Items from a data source
+ + + + +

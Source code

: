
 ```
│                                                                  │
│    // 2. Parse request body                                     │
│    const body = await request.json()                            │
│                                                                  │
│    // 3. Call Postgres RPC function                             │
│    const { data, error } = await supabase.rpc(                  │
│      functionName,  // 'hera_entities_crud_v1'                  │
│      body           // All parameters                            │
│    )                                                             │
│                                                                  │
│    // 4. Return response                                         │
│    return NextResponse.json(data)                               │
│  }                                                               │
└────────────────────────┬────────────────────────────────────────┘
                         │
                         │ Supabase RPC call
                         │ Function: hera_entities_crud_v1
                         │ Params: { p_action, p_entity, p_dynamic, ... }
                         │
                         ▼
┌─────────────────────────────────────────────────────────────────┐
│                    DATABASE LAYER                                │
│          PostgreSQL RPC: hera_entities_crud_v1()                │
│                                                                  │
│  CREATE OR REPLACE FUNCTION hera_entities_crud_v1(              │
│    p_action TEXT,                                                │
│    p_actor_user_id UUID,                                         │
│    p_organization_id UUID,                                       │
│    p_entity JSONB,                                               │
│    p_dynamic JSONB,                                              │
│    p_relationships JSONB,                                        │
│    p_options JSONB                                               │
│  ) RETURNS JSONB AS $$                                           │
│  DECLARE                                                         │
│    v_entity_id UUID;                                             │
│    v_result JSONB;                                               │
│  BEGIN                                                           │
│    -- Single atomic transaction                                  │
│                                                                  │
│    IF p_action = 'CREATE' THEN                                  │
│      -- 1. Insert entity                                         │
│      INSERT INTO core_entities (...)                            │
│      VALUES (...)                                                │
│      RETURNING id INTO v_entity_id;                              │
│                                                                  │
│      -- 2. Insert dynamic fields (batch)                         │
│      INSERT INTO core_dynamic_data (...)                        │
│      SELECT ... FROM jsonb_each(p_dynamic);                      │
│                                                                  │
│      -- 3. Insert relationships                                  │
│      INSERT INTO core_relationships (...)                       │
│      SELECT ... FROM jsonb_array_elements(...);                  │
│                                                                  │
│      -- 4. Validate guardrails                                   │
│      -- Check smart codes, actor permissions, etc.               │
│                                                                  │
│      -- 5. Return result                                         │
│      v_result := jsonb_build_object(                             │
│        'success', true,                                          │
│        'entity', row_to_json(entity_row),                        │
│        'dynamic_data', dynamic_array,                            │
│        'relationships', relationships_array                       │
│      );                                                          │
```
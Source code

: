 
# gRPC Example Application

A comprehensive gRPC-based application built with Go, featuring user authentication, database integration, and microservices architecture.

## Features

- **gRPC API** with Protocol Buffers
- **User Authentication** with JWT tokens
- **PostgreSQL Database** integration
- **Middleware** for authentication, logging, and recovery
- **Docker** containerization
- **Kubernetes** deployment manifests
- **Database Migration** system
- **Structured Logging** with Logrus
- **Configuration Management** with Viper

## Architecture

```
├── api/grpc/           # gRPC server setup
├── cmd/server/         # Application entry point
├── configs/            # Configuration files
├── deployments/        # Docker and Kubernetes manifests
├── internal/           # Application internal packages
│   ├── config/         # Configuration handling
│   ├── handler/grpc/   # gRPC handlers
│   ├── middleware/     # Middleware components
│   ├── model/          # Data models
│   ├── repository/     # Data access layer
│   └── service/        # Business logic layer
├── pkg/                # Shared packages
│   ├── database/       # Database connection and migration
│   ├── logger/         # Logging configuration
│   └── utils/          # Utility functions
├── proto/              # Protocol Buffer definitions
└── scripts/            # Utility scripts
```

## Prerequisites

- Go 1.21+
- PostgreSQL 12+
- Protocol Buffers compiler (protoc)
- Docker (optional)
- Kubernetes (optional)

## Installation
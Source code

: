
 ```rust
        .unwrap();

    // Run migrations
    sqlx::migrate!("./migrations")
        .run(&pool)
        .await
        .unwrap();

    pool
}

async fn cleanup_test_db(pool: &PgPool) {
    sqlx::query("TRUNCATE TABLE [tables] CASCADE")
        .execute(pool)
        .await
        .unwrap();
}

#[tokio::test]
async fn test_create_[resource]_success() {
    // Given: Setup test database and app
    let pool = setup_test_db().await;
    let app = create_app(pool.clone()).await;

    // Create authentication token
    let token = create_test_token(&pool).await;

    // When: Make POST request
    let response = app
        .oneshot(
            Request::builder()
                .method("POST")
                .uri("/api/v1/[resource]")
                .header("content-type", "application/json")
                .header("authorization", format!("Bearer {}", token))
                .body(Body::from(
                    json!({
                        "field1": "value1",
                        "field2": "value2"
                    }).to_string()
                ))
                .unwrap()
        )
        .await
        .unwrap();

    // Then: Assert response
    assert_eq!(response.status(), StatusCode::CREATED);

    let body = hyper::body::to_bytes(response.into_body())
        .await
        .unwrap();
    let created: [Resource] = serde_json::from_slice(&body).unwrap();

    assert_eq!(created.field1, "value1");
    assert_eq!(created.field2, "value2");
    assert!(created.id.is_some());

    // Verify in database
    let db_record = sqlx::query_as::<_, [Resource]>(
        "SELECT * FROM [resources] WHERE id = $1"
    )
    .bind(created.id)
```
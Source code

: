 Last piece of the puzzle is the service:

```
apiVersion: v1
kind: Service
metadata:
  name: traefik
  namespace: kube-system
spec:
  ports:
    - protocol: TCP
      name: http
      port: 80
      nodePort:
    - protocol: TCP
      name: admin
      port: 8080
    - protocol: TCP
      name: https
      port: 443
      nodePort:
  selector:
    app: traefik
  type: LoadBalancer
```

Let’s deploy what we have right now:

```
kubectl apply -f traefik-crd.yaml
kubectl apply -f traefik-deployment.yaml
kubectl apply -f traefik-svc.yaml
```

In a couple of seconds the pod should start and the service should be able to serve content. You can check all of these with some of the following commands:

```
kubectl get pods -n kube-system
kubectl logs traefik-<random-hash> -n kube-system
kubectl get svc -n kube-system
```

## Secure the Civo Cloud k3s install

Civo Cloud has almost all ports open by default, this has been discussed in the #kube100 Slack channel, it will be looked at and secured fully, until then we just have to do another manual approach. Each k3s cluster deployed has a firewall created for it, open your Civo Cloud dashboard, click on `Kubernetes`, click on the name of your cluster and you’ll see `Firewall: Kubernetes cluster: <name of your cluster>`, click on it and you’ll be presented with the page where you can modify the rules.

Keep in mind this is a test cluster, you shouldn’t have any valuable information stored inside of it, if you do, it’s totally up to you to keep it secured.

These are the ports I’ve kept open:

+ + + + +

### TASK BRIEF
Within the lines above, find those holding the word "async" and copy them.

### REPLY TO THE TASK
async fn cleanup_test_db(pool: &PgPool) {
async fn test_create_[resource]_success() {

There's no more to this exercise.